— Goal of the exercise —
Show each line of the entries below in which the word "package" appears.

Source material START

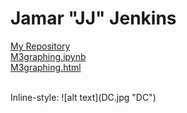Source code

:# Jamar "JJ" Jenkins

[My Repository](https://github.com/jjenkins23/jjenkins23.github.io "Homepage")
<br>
[M3graphing.ipynb](M3graphing.ipynb)<br>
[M3graphing.html](M3graphing.html)

<br>
Inline-style: 
![alt text](DC.jpg "DC")
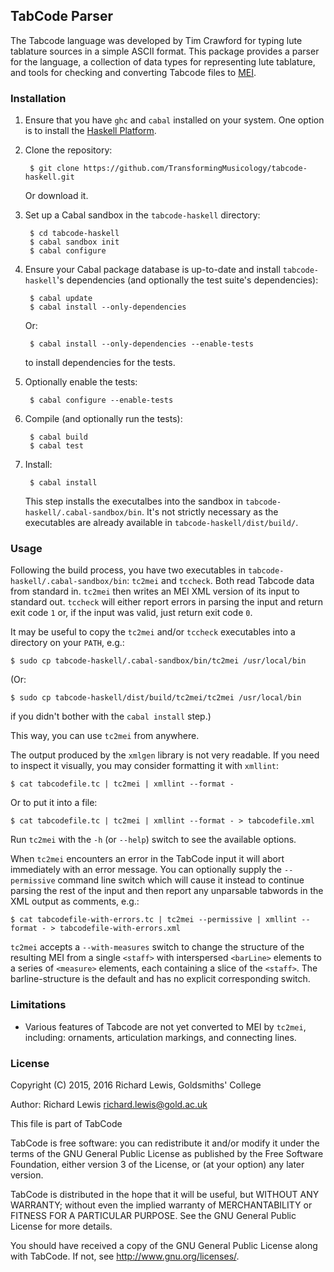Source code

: ## TabCode Parser

The Tabcode language was developed by Tim Crawford for typing lute
tablature sources in a simple ASCII format. This package provides a
parser for the language, a collection of data types for representing
lute tablature, and tools for checking and converting Tabcode files to
[MEI](http://music-encoding.org/).

### Installation

1. Ensure that you have `ghc` and `cabal` installed on your
   system. One option is to install the
   [Haskell Platform](https://www.haskell.org/platform/).
2. Clone the repository:

        $ git clone https://github.com/TransformingMusicology/tabcode-haskell.git

   Or download it.

3. Set up a Cabal sandbox in the `tabcode-haskell` directory:

        $ cd tabcode-haskell
        $ cabal sandbox init
        $ cabal configure

4. Ensure your Cabal package database is up-to-date and install
   `tabcode-haskell`'s dependencies (and optionally the test suite's
   dependencies):

        $ cabal update
        $ cabal install --only-dependencies
    
    Or:
    
        $ cabal install --only-dependencies --enable-tests
    
    to install dependencies for the tests.

5. Optionally enable the tests:

        $ cabal configure --enable-tests

6. Compile (and optionally run the tests):

        $ cabal build
        $ cabal test

7. Install:

        $ cabal install
   
   This step installs the executalbes into the sandbox in
   `tabcode-haskell/.cabal-sandbox/bin`. It's not strictly necessary
   as the executables are already available in
   `tabcode-haskell/dist/build/`.

### Usage

Following the build process, you have two executables in
`tabcode-haskell/.cabal-sandbox/bin`: `tc2mei` and `tccheck`. Both read Tabcode data
from standard in. `tc2mei` then writes an MEI XML version of its input
to standard out. `tccheck` will either report errors in parsing the
input and return exit code `1` or, if the input was valid, just return
exit code `0`.

It may be useful to copy the `tc2mei` and/or `tccheck` executables
into a directory on your `PATH`, e.g.:

    $ sudo cp tabcode-haskell/.cabal-sandbox/bin/tc2mei /usr/local/bin

(Or:

    $ sudo cp tabcode-haskell/dist/build/tc2mei/tc2mei /usr/local/bin

if you didn't bother with the `cabal install` step.)

This way, you can use `tc2mei` from anywhere.

The output produced by the `xmlgen` library is not very readable. If
you need to inspect it visually, you may consider formatting it with
`xmllint`:

    $ cat tabcodefile.tc | tc2mei | xmllint --format -

Or to put it into a file:

    $ cat tabcodefile.tc | tc2mei | xmllint --format - > tabcodefile.xml

Run `tc2mei` with the `-h` (or `--help`) switch to see the available
options.

When `tc2mei` encounters an error in the TabCode input it will abort
immediately with an error message. You can optionally supply the
`--permissive` command line switch which will cause it instead to
continue parsing the rest of the input and then report any unparsable
tabwords in the XML output as comments, e.g.:

    $ cat tabcodefile-with-errors.tc | tc2mei --permissive | xmllint --format - > tabcodefile-with-errors.xml

`tc2mei` accepts a `--with-measures` switch to change the structure of
the resulting MEI from a single `<staff>` with interspersed
`<barLine>` elements to a series of `<measure>` elements, each
containing a slice of the `<staff>`. The barline-structure is the
default and has no explicit corresponding switch.

### Limitations

* Various features of Tabcode are not yet converted to MEI by
  `tc2mei`, including: ornaments, articulation markings, and
  connecting lines.

### License

Copyright (C) 2015, 2016 Richard Lewis, Goldsmiths' College

Author: Richard Lewis <richard.lewis@gold.ac.uk>

This file is part of TabCode

TabCode is free software: you can redistribute it and/or modify
it under the terms of the GNU General Public License as published by
the Free Software Foundation, either version 3 of the License, or
(at your option) any later version.

TabCode is distributed in the hope that it will be useful,
but WITHOUT ANY WARRANTY; without even the implied warranty of
MERCHANTABILITY or FITNESS FOR A PARTICULAR PURPOSE.  See the
GNU General Public License for more details.

You should have received a copy of the GNU General Public License
along with TabCode.  If not, see <http://www.gnu.org/licenses/>.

Source material END

— Reply —
tablature sources in a simple ASCII format. This package provides a
4. Ensure your Cabal package database is up-to-date and install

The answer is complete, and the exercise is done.